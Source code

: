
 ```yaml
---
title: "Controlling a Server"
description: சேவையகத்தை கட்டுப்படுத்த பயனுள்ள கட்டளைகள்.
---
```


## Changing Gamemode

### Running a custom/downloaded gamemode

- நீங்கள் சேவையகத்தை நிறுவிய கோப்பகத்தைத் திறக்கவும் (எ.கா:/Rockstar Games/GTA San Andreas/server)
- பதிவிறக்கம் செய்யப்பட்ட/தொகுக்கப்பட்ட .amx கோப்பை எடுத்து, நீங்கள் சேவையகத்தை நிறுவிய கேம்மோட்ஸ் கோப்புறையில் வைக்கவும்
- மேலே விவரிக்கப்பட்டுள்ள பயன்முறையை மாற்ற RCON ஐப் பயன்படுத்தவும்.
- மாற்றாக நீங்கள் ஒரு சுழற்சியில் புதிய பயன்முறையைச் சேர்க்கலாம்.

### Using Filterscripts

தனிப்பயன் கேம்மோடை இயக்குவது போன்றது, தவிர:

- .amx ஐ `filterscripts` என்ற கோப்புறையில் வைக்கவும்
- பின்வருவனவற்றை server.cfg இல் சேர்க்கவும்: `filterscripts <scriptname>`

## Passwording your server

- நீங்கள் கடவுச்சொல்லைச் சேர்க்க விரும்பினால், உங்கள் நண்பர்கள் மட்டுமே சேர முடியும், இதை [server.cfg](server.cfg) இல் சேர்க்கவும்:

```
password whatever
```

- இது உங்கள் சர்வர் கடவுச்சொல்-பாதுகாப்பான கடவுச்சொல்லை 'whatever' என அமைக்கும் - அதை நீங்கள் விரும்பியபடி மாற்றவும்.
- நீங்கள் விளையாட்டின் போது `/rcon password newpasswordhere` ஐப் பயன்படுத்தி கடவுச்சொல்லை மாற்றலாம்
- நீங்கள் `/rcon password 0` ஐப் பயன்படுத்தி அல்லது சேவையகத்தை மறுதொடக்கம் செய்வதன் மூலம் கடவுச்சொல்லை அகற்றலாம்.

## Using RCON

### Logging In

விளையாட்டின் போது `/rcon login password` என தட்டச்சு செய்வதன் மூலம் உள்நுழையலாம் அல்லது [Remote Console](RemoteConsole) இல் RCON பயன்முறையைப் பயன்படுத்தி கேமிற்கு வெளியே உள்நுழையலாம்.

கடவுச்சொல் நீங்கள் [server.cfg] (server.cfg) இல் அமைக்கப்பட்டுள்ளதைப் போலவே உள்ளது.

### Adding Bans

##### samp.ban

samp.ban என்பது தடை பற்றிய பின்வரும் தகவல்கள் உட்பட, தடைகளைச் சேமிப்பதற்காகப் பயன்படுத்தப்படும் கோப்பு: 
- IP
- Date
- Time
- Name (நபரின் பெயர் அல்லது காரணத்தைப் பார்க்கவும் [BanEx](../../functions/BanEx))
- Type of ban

■ **What is expected**: Give the lines from the one containing "மூலம் கடவுச்சொல்லை அகற்றலாம்." through the end of the entries again, exactly as written and with no other lines.

■ **Answer to this problem**:
- நீங்கள் `/rcon password 0` ஐப் பயன்படுத்தி அல்லது சேவையகத்தை மறுதொடக்கம் செய்வதன் மூலம் கடவுச்சொல்லை அகற்றலாம்.

## Using RCON

### Logging In

விளையாட்டின் போது `/rcon login password` என தட்டச்சு செய்வதன் மூலம் உள்நுழையலாம் அல்லது [Remote Console](RemoteConsole) இல் RCON பயன்முறையைப் பயன்படுத்தி கேமிற்கு வெளியே உள்நுழையலாம்.

கடவுச்சொல் நீங்கள் [server.cfg] (server.cfg) இல் அமைக்கப்பட்டுள்ளதைப் போலவே உள்ளது.

### Adding Bans

##### samp.ban

samp.ban என்பது தடை பற்றிய பின்வரும் தகவல்கள் உட்பட, தடைகளைச் சேமிப்பதற்காகப் பயன்படுத்தப்படும் கோப்பு: 
- IP
- Date
- Time
- Name (நபரின் பெயர் அல்லது காரணத்தைப் பார்க்கவும் [BanEx](../../functions/BanEx))
- Type of ban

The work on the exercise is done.